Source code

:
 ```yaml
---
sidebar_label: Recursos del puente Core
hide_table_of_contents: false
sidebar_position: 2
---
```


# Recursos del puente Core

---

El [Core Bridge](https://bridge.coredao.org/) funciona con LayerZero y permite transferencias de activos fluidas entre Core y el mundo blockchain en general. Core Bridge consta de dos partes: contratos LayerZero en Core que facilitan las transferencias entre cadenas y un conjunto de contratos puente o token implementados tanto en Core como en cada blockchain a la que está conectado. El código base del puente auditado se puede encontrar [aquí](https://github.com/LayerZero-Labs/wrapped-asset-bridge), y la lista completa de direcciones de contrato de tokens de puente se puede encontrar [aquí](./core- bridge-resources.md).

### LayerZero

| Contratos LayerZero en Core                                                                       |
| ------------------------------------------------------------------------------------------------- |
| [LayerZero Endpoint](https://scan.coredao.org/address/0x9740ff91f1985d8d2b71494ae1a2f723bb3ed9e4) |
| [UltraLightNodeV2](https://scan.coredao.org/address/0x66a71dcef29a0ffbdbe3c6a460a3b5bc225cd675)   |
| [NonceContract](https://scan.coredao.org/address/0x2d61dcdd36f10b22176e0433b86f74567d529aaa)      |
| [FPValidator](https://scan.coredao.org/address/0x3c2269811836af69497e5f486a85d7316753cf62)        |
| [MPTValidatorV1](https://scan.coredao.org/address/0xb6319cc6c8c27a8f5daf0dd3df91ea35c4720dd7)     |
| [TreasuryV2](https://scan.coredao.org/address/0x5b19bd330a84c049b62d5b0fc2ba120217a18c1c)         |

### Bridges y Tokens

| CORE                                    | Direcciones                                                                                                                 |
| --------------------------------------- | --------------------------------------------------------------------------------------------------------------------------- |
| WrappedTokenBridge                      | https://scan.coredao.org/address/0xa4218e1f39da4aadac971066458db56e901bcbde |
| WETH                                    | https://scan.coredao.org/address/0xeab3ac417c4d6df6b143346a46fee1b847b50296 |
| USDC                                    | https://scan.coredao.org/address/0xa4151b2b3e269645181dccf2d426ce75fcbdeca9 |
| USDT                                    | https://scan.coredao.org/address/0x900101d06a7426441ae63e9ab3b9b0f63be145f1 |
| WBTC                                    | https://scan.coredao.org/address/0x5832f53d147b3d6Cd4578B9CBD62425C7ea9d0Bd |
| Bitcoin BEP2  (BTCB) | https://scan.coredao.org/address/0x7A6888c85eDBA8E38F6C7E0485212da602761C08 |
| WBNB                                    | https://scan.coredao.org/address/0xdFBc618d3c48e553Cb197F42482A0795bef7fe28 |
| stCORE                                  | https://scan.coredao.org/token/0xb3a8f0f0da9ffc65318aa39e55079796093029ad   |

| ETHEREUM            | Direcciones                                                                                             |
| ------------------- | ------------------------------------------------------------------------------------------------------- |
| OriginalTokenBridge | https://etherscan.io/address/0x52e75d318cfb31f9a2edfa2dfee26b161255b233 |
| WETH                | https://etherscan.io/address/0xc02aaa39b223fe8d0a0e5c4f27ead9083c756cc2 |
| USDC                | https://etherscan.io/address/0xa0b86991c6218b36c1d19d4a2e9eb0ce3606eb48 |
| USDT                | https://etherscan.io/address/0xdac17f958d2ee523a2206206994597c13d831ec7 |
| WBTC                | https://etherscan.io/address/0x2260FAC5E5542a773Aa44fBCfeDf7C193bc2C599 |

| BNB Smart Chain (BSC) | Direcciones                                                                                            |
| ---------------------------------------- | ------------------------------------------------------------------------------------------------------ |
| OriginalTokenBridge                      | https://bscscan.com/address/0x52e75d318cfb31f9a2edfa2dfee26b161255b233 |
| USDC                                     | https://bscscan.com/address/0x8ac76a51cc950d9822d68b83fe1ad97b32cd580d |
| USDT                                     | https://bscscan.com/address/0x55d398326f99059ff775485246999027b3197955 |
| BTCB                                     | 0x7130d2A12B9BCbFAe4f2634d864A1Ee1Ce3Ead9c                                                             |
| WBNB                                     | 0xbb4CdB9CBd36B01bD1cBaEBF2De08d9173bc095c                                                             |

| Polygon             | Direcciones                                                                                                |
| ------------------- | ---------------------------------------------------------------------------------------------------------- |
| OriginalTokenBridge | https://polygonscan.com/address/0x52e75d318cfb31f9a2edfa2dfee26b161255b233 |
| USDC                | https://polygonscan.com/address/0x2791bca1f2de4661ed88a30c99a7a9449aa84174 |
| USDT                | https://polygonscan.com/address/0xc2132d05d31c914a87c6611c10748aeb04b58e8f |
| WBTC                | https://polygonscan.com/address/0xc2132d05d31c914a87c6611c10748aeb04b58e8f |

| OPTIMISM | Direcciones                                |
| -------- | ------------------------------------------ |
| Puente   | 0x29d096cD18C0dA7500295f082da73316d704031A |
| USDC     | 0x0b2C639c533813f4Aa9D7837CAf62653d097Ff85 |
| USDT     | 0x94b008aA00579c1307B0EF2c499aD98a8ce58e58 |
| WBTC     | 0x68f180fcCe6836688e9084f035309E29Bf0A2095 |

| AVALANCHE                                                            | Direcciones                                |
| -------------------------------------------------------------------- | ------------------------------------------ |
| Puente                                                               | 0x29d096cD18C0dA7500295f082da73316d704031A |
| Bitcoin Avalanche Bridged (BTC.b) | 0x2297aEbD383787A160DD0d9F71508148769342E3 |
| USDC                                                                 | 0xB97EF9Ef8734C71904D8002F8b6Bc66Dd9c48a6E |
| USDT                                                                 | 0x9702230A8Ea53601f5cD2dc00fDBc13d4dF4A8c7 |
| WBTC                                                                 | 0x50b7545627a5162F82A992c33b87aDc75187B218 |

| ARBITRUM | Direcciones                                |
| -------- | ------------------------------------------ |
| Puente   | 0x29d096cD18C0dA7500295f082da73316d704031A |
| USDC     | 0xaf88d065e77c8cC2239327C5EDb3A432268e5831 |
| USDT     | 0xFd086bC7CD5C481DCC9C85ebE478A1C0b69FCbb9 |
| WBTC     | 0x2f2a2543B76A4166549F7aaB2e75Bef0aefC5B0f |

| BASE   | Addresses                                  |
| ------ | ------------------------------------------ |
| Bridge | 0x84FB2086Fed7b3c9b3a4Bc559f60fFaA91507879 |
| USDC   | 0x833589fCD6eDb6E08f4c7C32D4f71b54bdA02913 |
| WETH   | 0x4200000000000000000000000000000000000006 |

* * *

Problem statement> The expected answer is each line of the records above that includes the string "BTCB".

Answer box>
| Bitcoin BEP2  (BTCB) | https://scan.coredao.org/address/0x7A6888c85eDBA8E38F6C7E0485212da602761C08 |
| BTCB                                     | 0x7130d2A12B9BCbFAe4f2634d864A1Ee1Ce3Ead9c                                                             |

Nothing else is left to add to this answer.